(Rendered images with source text)
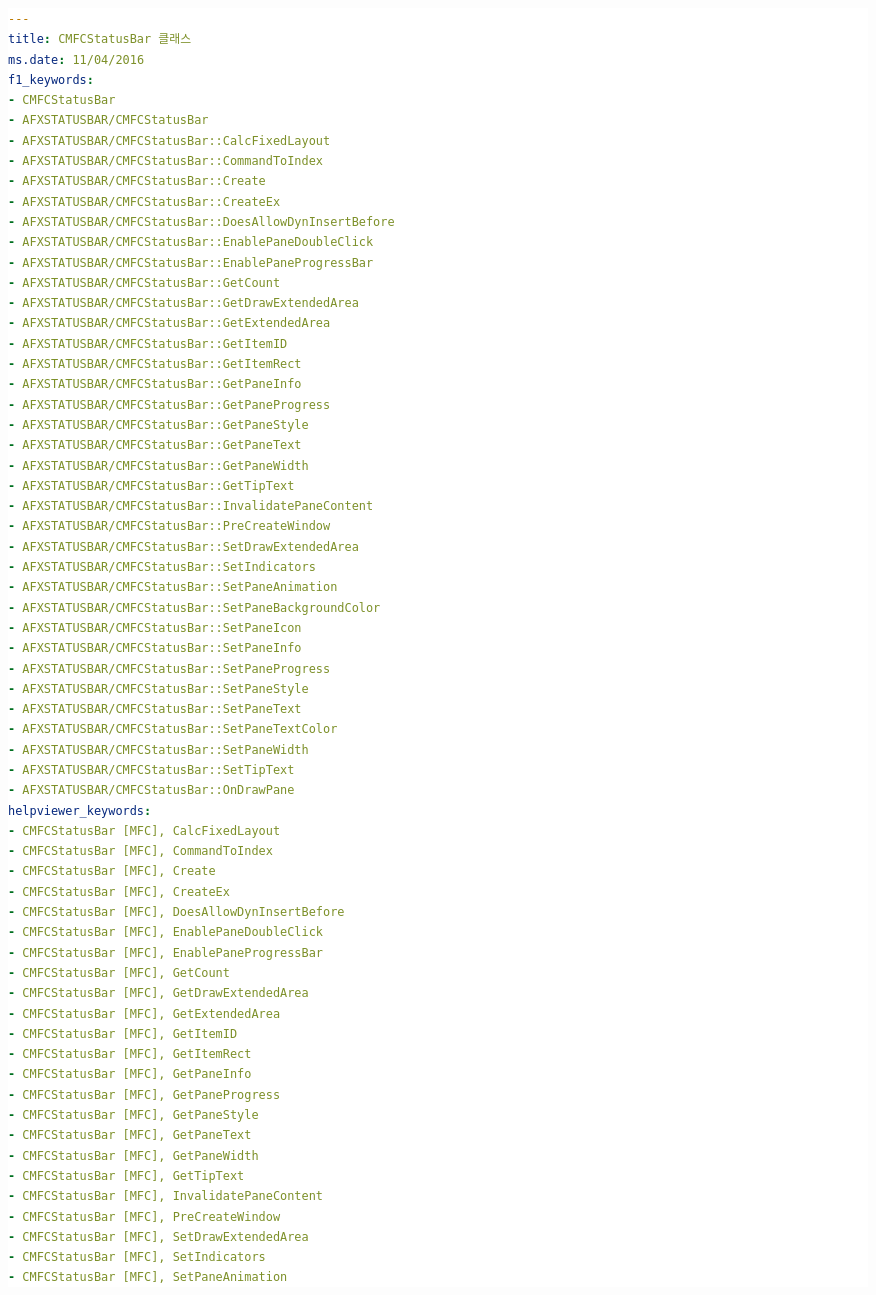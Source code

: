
 ```yaml
---
title: CMFCStatusBar 클래스
ms.date: 11/04/2016
f1_keywords:
- CMFCStatusBar
- AFXSTATUSBAR/CMFCStatusBar
- AFXSTATUSBAR/CMFCStatusBar::CalcFixedLayout
- AFXSTATUSBAR/CMFCStatusBar::CommandToIndex
- AFXSTATUSBAR/CMFCStatusBar::Create
- AFXSTATUSBAR/CMFCStatusBar::CreateEx
- AFXSTATUSBAR/CMFCStatusBar::DoesAllowDynInsertBefore
- AFXSTATUSBAR/CMFCStatusBar::EnablePaneDoubleClick
- AFXSTATUSBAR/CMFCStatusBar::EnablePaneProgressBar
- AFXSTATUSBAR/CMFCStatusBar::GetCount
- AFXSTATUSBAR/CMFCStatusBar::GetDrawExtendedArea
- AFXSTATUSBAR/CMFCStatusBar::GetExtendedArea
- AFXSTATUSBAR/CMFCStatusBar::GetItemID
- AFXSTATUSBAR/CMFCStatusBar::GetItemRect
- AFXSTATUSBAR/CMFCStatusBar::GetPaneInfo
- AFXSTATUSBAR/CMFCStatusBar::GetPaneProgress
- AFXSTATUSBAR/CMFCStatusBar::GetPaneStyle
- AFXSTATUSBAR/CMFCStatusBar::GetPaneText
- AFXSTATUSBAR/CMFCStatusBar::GetPaneWidth
- AFXSTATUSBAR/CMFCStatusBar::GetTipText
- AFXSTATUSBAR/CMFCStatusBar::InvalidatePaneContent
- AFXSTATUSBAR/CMFCStatusBar::PreCreateWindow
- AFXSTATUSBAR/CMFCStatusBar::SetDrawExtendedArea
- AFXSTATUSBAR/CMFCStatusBar::SetIndicators
- AFXSTATUSBAR/CMFCStatusBar::SetPaneAnimation
- AFXSTATUSBAR/CMFCStatusBar::SetPaneBackgroundColor
- AFXSTATUSBAR/CMFCStatusBar::SetPaneIcon
- AFXSTATUSBAR/CMFCStatusBar::SetPaneInfo
- AFXSTATUSBAR/CMFCStatusBar::SetPaneProgress
- AFXSTATUSBAR/CMFCStatusBar::SetPaneStyle
- AFXSTATUSBAR/CMFCStatusBar::SetPaneText
- AFXSTATUSBAR/CMFCStatusBar::SetPaneTextColor
- AFXSTATUSBAR/CMFCStatusBar::SetPaneWidth
- AFXSTATUSBAR/CMFCStatusBar::SetTipText
- AFXSTATUSBAR/CMFCStatusBar::OnDrawPane
helpviewer_keywords:
- CMFCStatusBar [MFC], CalcFixedLayout
- CMFCStatusBar [MFC], CommandToIndex
- CMFCStatusBar [MFC], Create
- CMFCStatusBar [MFC], CreateEx
- CMFCStatusBar [MFC], DoesAllowDynInsertBefore
- CMFCStatusBar [MFC], EnablePaneDoubleClick
- CMFCStatusBar [MFC], EnablePaneProgressBar
- CMFCStatusBar [MFC], GetCount
- CMFCStatusBar [MFC], GetDrawExtendedArea
- CMFCStatusBar [MFC], GetExtendedArea
- CMFCStatusBar [MFC], GetItemID
- CMFCStatusBar [MFC], GetItemRect
- CMFCStatusBar [MFC], GetPaneInfo
- CMFCStatusBar [MFC], GetPaneProgress
- CMFCStatusBar [MFC], GetPaneStyle
- CMFCStatusBar [MFC], GetPaneText
- CMFCStatusBar [MFC], GetPaneWidth
- CMFCStatusBar [MFC], GetTipText
- CMFCStatusBar [MFC], InvalidatePaneContent
- CMFCStatusBar [MFC], PreCreateWindow
- CMFCStatusBar [MFC], SetDrawExtendedArea
- CMFCStatusBar [MFC], SetIndicators
- CMFCStatusBar [MFC], SetPaneAnimation
```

EXERCISE OBJECTIVE ::
Number of lines in the records above holding the word "GetItemRect": state it and nothing else.

TASK RESPONSE ::
2